However, she is also a part of an interesting contrast in the film between the
USA and Pakistan. Most of the flashbacks to Pakistan in Changez’s story concern
his family. Family values are central to his identity. At one point, when he is
still a successful Wall Street analyst, he returns to Pakistan for his sister’s
wedding: but also to secretly give money to his mother to pay for the ceremony.
The hold of family and Islamic culture is suggested even when he is completely
embroiled in his new world: at a barbecue in Central Park with colleagues he
surreptitiously drops the sausage [presumably pork] into a waste bin.
Family values are consciously lacking in the world of New
York. Erica suffers guilt over her involvement in the death of a previous
boyfriend; she is luke-warm when Changez talks of marriage and children. We
meet her father, but her mother seems absent. Jim Cross (Kiefer Sutherland) is
Changez’s mentor at the Wall Street firm. We see him once outside the office at
his flat: where he and his servant/partner are coded as gay.
One strand in the story is Changez’s need for father
figures. There is his actual father in Lahore, Abu (Om Puri). Jim Cross acts as
a father figure as he rises up the echelons of the Wall Street firm. And at a
crucial moment in the film Changez meets a Turkish publisher in Istanbul, Nazmi
Kemal (Haluk Bilginer). Changez is there with Cross to close down a firm that
is losing money. Nazmi talks to Changez about his cultural loyalties [as a
cultural father] and through the metaphor of the Ottoman Empire’s use of the
janissaries – [Christian boys recruited
and indoctrinated to be warriors for the Ottomans in the late medieval period]
– the way the young man has become a subaltern for the exploiters. This is the
point that Changez refuses to implement Cross’s dictates and returns to
Pakistan, to his family, and to a radical ‘anti-USA’ position.

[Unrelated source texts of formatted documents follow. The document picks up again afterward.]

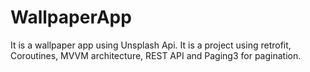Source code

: # WallpaperApp
It is a wallpaper app using Unsplash Api. It is a project using retrofit, Coroutines, MVVM architecture, REST API and Paging3 for pagination.
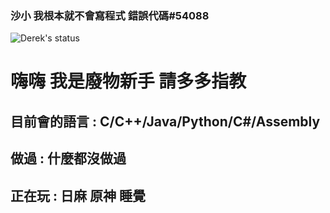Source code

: ### 沙小 我根本就不會寫程式 錯誤代碼#54088
![Derek's status](https://github-readme-stats.vercel.app/api?username=Derek46518&show_icons=true&theme=transparent)


<!--
**Derek46518/Derek46518** is a ✨ _special_ ✨ repository because its `README.md` (this file) appears on your GitHub profile.

Here are some ideas to get you started:

- 🔭 I’m currently working on ...
- 🌱 I’m currently learning ...
- 👯 I’m looking to collaborate on ...
- 🤔 I’m looking for help with ...
- 💬 Ask me about ...
- 📫 How to reach me: ...
- 😄 Pronouns: ...
- ⚡ Fun fact: ...
-->

# 嗨嗨 我是廢物新手 請多多指教
## 目前會的語言 : C/C++/Java/Python/C#/Assembly
## 做過 : 什麼都沒做過
## 正在玩 : 日麻 原神 睡覺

These contrasts are emphasised by the colour scheme. New
York is all cool colours. For much of
his time there Changez is hemmed in and blocked by screens, doors and
furniture. These latter increase in the post-‘9/11’ climate. Lahore is a much
warmer and more vital place: there are rich unsaturated colours. It is here
that we see the most vibrant sequence, an evening of Urdu singing, markedly
different from the upmarket exhibition space for Erica’s photographs. This
opening sequence is great, but it also includes crosscutting with a kidnapping
in a nearby street. And Lahore is also full of dark corners and noirish
shadows, presaging the later stages of the film.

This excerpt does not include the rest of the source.